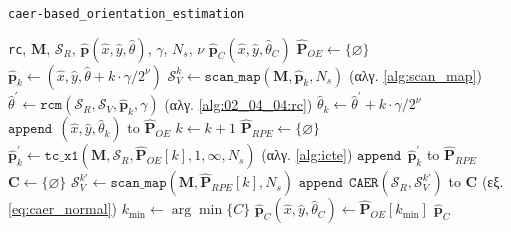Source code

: \begin{algorithm}[!h]
  \caption{\texttt{caer-based\_orientation\_estimation}}
  \begin{spacing}{1.5}
  \begin{algorithmic}[1]
    \REQUIRE \texttt{rc}, $\bm{M}$, $\mathcal{S}_R$, $\hat{\bm{p}}(\hat{x}, \hat{y}, \hat{\theta})$, $\gamma$, $N_s$, $\nu$
    \ENSURE $\hat{\bm{p}}_C(\hat{x}, \hat{y}, \hat{\theta}_C)$
    \STATE {}$\hat{\bm{P}}_{OE} \leftarrow \{\varnothing\}$
      \STATE $\hat{\bm{p}}_k \leftarrow (\hat{x}, \hat{y}, \hat{\theta} + k \cdot \gamma/2^\nu)$
      \STATE $\mathcal{S}_V^k \leftarrow \texttt{scan\_map}(\bm{M}, \hat{\bm{p}}_k, N_s)$ \hfill (αλγ. \ref{alg:scan_map})
      \STATE $\hat{\theta}^\prime \leftarrow \texttt{rcm}(\mathcal{S}_R, \mathcal{S}_V, \hat{\bm{p}}_k, \gamma)$ \hfill (αλγ. \ref{alg:02_04_04:rc})
      \STATE $\hat{\theta}_k \leftarrow \hat{\theta}^\prime + k \cdot \gamma/2^\nu$
      \STATE $\texttt{append} \ \ (\hat{x}, \hat{y}, \hat{\theta}_k)$ to $\hat{\bm{P}}_{OE}$
      \STATE $k \leftarrow k + 1$
    \ENDFOR {}
    \STATE {}$\hat{\bm{P}}_{RPE} \leftarrow \{\varnothing\}$
      \STATE $\hat{\bm{p}}_k^\prime \leftarrow \texttt{tc\_x1}(\bm{M}, \mathcal{S}_R, \hat{\bm{P}}_{OE}[k], 1, \infty, N_s)$ \hfill (αλγ. \ref{alg:icte})
      \STATE $\texttt{append} \ \ \hat{\bm{p}}_k^\prime$ to $\hat{\bm{P}}_{RPE}$
    \ENDFOR{}
    \STATE {}$\bm{C} \leftarrow \{\varnothing\}$
      \STATE $\mathcal{S}_V^{k \prime} \leftarrow \texttt{scan\_map}(\bm{M}, \hat{\bm{P}}_{RPE}[k], N_s)$
      \STATE $\texttt{append} \ \ \texttt{CAER}(\mathcal{S}_R, \mathcal{S}_V^{k \prime})$ to $\bm{C}$ \hfill (εξ. \ref{eq:caer_normal})
    \ENDFOR{}
    \STATE $k_{\min} \leftarrow \arg\min \{C\}$
    \STATE $\hat{\bm{p}}_C(\hat{x}, \hat{y}, \hat{\theta}_C) \leftarrow \hat{\bm{P}}_{OE}[k_{\min}]$
    \RETURN $\hat{\bm{p}}_C$
  \end{algorithmic}
  \end{spacing}
  \label{}
\end{algorithm}


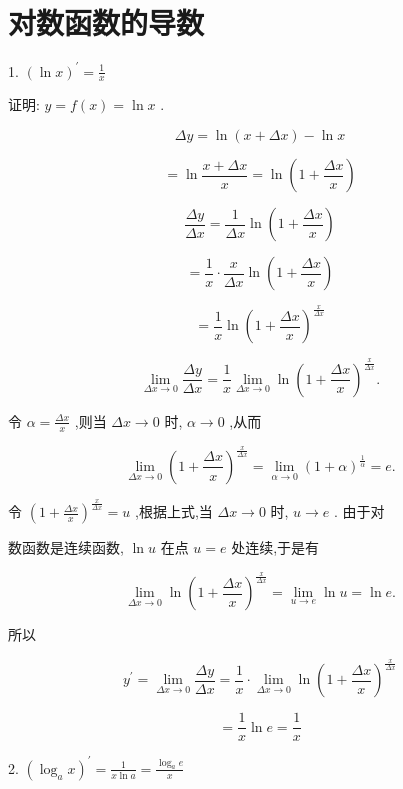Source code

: \documentclass[lang=cn,newtx,12pt,scheme=chinese]{elegantbook}
\begin{document}
\section{对数函数的导数}

1. \({\left( \ln x\right) }^{\prime } = \frac{1}{x}\)

证明: \(y = f\left( x\right) = \ln x\) .

\[
{\Delta y} = \ln \left( {x + {\Delta x}}\right) - \ln x
\]

\[
= \ln \frac{x + {\Delta x}}{x} = \ln \left( {1 + \frac{\Delta x}{x}}\right)
\]

\[
\frac{\Delta y}{\Delta x} = \frac{1}{\Delta x}\ln \left( {1 + \frac{\Delta x}{x}}\right)
\]

\[
= \frac{1}{x} \cdot \frac{x}{\Delta x}\ln \left( {1 + \frac{\Delta x}{x}}\right)
\]

\[
= \frac{1}{x}\ln {\left( 1 + \frac{\Delta x}{x}\right) }^{\frac{x}{\Delta x}}
\]

\[
\mathop{\lim }\limits_{{{\Delta x} \rightarrow 0}}\frac{\Delta y}{\Delta x} = \frac{1}{x}\mathop{\lim }\limits_{{{\Delta x} \rightarrow 0}}\ln {\left( 1 + \frac{\Delta x}{x}\right) }^{\frac{x}{\Delta x}}.
\]

令 \(\alpha = \frac{\Delta x}{x}\) ,则当 \({\Delta x} \rightarrow 0\) 时, \(\alpha \rightarrow 0\) ,从而

\[
\mathop{\lim }\limits_{{{\Delta x} \rightarrow 0}}{\left( 1 + \frac{\Delta x}{x}\right) }^{\frac{x}{\Delta x}} = \mathop{\lim }\limits_{{\alpha \rightarrow 0}}{\left( 1 + \alpha \right) }^{\frac{1}{\alpha }} = e.
\]

令 \({\left( 1 + \frac{\Delta x}{x}\right) }^{\frac{x}{\Delta x}} = u\) ,根据上式,当 \({\Delta x} \rightarrow 0\) 时, \(u \rightarrow e\) . 由于对

数函数是连续函数, \(\ln u\) 在点 \(u = e\) 处连续,于是有

\[
\mathop{\lim }\limits_{{{\Delta x} \rightarrow 0}}\ln {\left( 1 + \frac{\Delta x}{x}\right) }^{\frac{x}{\Delta x}} = \mathop{\lim }\limits_{{u \rightarrow e}}\ln u = \ln e.
\]

所以

\[
{y}^{\prime } = \mathop{\lim }\limits_{{{\Delta x} \rightarrow 0}}\frac{\Delta y}{\Delta x} = \frac{1}{x} \cdot \mathop{\lim }\limits_{{{\Delta x} \rightarrow 0}}\ln {\left( 1 + \frac{\Delta x}{x}\right) }^{\frac{x}{\Delta x}}
\]

\[
= \frac{1}{x}\ln e = \frac{1}{x}
\]

2. \({\left( {\log }_{a}x\right) }^{\prime } = \frac{1}{x\ln a} = \frac{{\log }_{a}e}{x}\)
\end{document}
• • • • • • •
Your assignment: Although the records include pictures, output only their text, exactly and completely.

Solution for this problem:
Source code

: \begin{algorithm}[!h]
  \caption{\texttt{caer-based\_orientation\_estimation}}
  \begin{spacing}{1.5}
  \begin{algorithmic}[1]
    \REQUIRE \texttt{rc}, $\bm{M}$, $\mathcal{S}_R$, $\hat{\bm{p}}(\hat{x}, \hat{y}, \hat{\theta})$, $\gamma$, $N_s$, $\nu$
    \ENSURE $\hat{\bm{p}}_C(\hat{x}, \hat{y}, \hat{\theta}_C)$
    \STATE {}$\hat{\bm{P}}_{OE} \leftarrow \{\varnothing\}$
      \STATE $\hat{\bm{p}}_k \leftarrow (\hat{x}, \hat{y}, \hat{\theta} + k \cdot \gamma/2^\nu)$
      \STATE $\mathcal{S}_V^k \leftarrow \texttt{scan\_map}(\bm{M}, \hat{\bm{p}}_k, N_s)$ \hfill (αλγ. \ref{alg:scan_map})
      \STATE $\hat{\theta}^\prime \leftarrow \texttt{rcm}(\mathcal{S}_R, \mathcal{S}_V, \hat{\bm{p}}_k, \gamma)$ \hfill (αλγ. \ref{alg:02_04_04:rc})
      \STATE $\hat{\theta}_k \leftarrow \hat{\theta}^\prime + k \cdot \gamma/2^\nu$
      \STATE $\texttt{append} \ \ (\hat{x}, \hat{y}, \hat{\theta}_k)$ to $\hat{\bm{P}}_{OE}$
      \STATE $k \leftarrow k + 1$
    \ENDFOR {}
    \STATE {}$\hat{\bm{P}}_{RPE} \leftarrow \{\varnothing\}$
      \STATE $\hat{\bm{p}}_k^\prime \leftarrow \texttt{tc\_x1}(\bm{M}, \mathcal{S}_R, \hat{\bm{P}}_{OE}[k], 1, \infty, N_s)$ \hfill (αλγ. \ref{alg:icte})
      \STATE $\texttt{append} \ \ \hat{\bm{p}}_k^\prime$ to $\hat{\bm{P}}_{RPE}$
    \ENDFOR{}
    \STATE {}$\bm{C} \leftarrow \{\varnothing\}$
      \STATE $\mathcal{S}_V^{k \prime} \leftarrow \texttt{scan\_map}(\bm{M}, \hat{\bm{P}}_{RPE}[k], N_s)$
      \STATE $\texttt{append} \ \ \texttt{CAER}(\mathcal{S}_R, \mathcal{S}_V^{k \prime})$ to $\bm{C}$ \hfill (εξ. \ref{eq:caer_normal})
    \ENDFOR{}
    \STATE $k_{\min} \leftarrow \arg\min \{C\}$
    \STATE $\hat{\bm{p}}_C(\hat{x}, \hat{y}, \hat{\theta}_C) \leftarrow \hat{\bm{P}}_{OE}[k_{\min}]$
    \RETURN $\hat{\bm{p}}_C$
  \end{algorithmic}
  \end{spacing}
  \label{}
\end{algorithm}


Source code

: \documentclass[lang=cn,newtx,12pt,scheme=chinese]{elegantbook}
\begin{document}
\section{对数函数的导数}

1. \({\left( \ln x\right) }^{\prime } = \frac{1}{x}\)

证明: \(y = f\left( x\right) = \ln x\) .

\[
{\Delta y} = \ln \left( {x + {\Delta x}}\right) - \ln x
\]

\[
= \ln \frac{x + {\Delta x}}{x} = \ln \left( {1 + \frac{\Delta x}{x}}\right)
\]

\[
\frac{\Delta y}{\Delta x} = \frac{1}{\Delta x}\ln \left( {1 + \frac{\Delta x}{x}}\right)
\]

\[
= \frac{1}{x} \cdot \frac{x}{\Delta x}\ln \left( {1 + \frac{\Delta x}{x}}\right)
\]

\[
= \frac{1}{x}\ln {\left( 1 + \frac{\Delta x}{x}\right) }^{\frac{x}{\Delta x}}
\]

\[
\mathop{\lim }\limits_{{{\Delta x} \rightarrow 0}}\frac{\Delta y}{\Delta x} = \frac{1}{x}\mathop{\lim }\limits_{{{\Delta x} \rightarrow 0}}\ln {\left( 1 + \frac{\Delta x}{x}\right) }^{\frac{x}{\Delta x}}.
\]

令 \(\alpha = \frac{\Delta x}{x}\) ,则当 \({\Delta x} \rightarrow 0\) 时, \(\alpha \rightarrow 0\) ,从而

\[
\mathop{\lim }\limits_{{{\Delta x} \rightarrow 0}}{\left( 1 + \frac{\Delta x}{x}\right) }^{\frac{x}{\Delta x}} = \mathop{\lim }\limits_{{\alpha \rightarrow 0}}{\left( 1 + \alpha \right) }^{\frac{1}{\alpha }} = e.
\]

令 \({\left( 1 + \frac{\Delta x}{x}\right) }^{\frac{x}{\Delta x}} = u\) ,根据上式,当 \({\Delta x} \rightarrow 0\) 时, \(u \rightarrow e\) . 由于对

数函数是连续函数, \(\ln u\) 在点 \(u = e\) 处连续,于是有

\[
\mathop{\lim }\limits_{{{\Delta x} \rightarrow 0}}\ln {\left( 1 + \frac{\Delta x}{x}\right) }^{\frac{x}{\Delta x}} = \mathop{\lim }\limits_{{u \rightarrow e}}\ln u = \ln e.
\]

所以

\[
{y}^{\prime } = \mathop{\lim }\limits_{{{\Delta x} \rightarrow 0}}\frac{\Delta y}{\Delta x} = \frac{1}{x} \cdot \mathop{\lim }\limits_{{{\Delta x} \rightarrow 0}}\ln {\left( 1 + \frac{\Delta x}{x}\right) }^{\frac{x}{\Delta x}}
\]

\[
= \frac{1}{x}\ln e = \frac{1}{x}
\]

2. \({\left( {\log }_{a}x\right) }^{\prime } = \frac{1}{x\ln a} = \frac{{\log }_{a}e}{x}\)
\end{document}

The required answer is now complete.